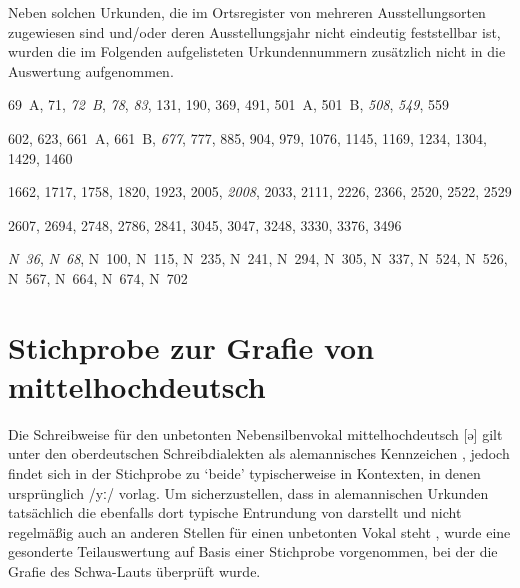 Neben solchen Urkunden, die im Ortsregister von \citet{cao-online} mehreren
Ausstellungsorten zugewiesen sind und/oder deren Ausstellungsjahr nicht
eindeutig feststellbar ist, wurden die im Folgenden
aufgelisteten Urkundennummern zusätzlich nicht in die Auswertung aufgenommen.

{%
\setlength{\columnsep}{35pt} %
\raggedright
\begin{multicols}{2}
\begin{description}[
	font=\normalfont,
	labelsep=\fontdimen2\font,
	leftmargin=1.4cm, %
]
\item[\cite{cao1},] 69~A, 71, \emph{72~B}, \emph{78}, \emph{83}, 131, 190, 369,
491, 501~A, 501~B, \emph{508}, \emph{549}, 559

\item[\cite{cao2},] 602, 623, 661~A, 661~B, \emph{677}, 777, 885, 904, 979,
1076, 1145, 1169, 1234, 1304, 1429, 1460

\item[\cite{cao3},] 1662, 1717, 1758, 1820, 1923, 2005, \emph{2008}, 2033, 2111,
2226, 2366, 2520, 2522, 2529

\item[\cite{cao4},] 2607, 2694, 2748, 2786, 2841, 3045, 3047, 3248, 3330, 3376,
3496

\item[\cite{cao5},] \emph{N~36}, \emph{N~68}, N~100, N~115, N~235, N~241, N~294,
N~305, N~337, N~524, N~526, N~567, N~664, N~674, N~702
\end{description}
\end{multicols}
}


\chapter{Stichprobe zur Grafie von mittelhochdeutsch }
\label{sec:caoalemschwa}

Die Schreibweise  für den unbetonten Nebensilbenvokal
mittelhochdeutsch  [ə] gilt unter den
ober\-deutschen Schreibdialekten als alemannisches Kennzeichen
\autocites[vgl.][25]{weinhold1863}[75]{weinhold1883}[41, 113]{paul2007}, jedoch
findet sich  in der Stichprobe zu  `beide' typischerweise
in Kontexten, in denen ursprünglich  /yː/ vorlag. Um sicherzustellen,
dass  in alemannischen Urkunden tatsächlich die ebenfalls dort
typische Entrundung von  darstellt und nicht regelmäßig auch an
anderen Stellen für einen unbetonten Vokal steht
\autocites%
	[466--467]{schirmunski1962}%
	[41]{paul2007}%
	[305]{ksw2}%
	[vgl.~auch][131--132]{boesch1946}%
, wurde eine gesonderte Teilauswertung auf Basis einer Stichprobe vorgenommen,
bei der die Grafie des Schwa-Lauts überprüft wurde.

________

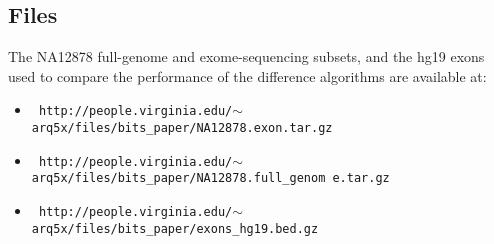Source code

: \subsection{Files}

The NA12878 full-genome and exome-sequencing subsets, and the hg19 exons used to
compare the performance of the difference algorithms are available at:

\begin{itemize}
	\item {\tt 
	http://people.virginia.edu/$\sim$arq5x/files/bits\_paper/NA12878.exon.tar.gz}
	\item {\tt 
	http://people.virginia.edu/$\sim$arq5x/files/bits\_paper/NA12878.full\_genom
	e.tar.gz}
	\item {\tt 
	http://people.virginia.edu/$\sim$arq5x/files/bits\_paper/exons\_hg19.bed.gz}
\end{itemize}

________

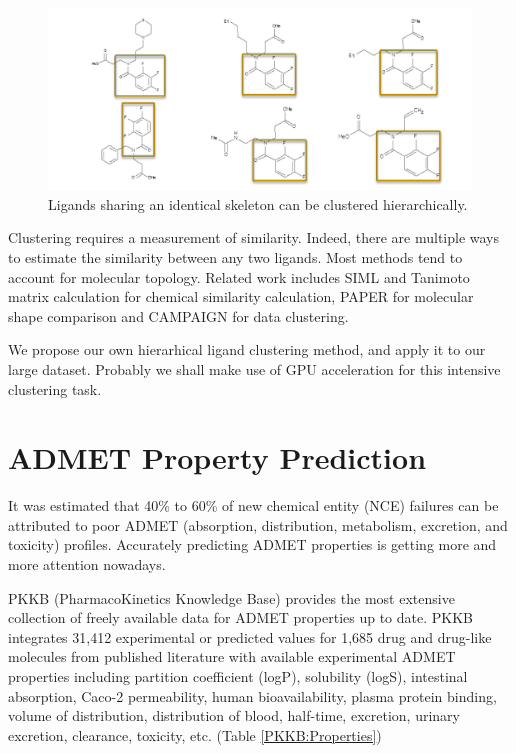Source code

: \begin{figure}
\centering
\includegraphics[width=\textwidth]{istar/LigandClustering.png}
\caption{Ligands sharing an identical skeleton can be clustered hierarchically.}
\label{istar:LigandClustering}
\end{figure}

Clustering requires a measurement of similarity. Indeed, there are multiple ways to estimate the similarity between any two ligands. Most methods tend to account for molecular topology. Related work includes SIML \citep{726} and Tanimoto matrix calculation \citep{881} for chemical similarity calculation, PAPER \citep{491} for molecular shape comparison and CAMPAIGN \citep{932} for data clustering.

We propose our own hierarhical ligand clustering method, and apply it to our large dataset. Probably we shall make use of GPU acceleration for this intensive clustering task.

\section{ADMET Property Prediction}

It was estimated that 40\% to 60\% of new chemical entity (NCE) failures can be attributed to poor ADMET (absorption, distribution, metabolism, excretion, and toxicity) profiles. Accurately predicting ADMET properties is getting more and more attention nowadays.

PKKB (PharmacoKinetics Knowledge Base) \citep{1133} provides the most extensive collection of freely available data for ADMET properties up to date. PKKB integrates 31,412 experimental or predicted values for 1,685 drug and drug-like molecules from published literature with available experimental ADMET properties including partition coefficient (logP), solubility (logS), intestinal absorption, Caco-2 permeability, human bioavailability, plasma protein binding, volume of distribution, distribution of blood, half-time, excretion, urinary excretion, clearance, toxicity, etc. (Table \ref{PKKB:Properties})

________

PROBLEM REQUIREMENTS
If a line in the records above includes the string "absorption", copy it.

OUTPUT
It was estimated that 40\% to 60\% of new chemical entity (NCE) failures can be attributed to poor ADMET (absorption, distribution, metabolism, excretion, and toxicity) profiles. Accurately predicting ADMET properties is getting more and more attention nowadays.
PKKB (PharmacoKinetics Knowledge Base) \citep{1133} provides the most extensive collection of freely available data for ADMET properties up to date. PKKB integrates 31,412 experimental or predicted values for 1,685 drug and drug-like molecules from published literature with available experimental ADMET properties including partition coefficient (logP), solubility (logS), intestinal absorption, Caco-2 permeability, human bioavailability, plasma protein binding, volume of distribution, distribution of blood, half-time, excretion, urinary excretion, clearance, toxicity, etc. (Table \ref{PKKB:Properties})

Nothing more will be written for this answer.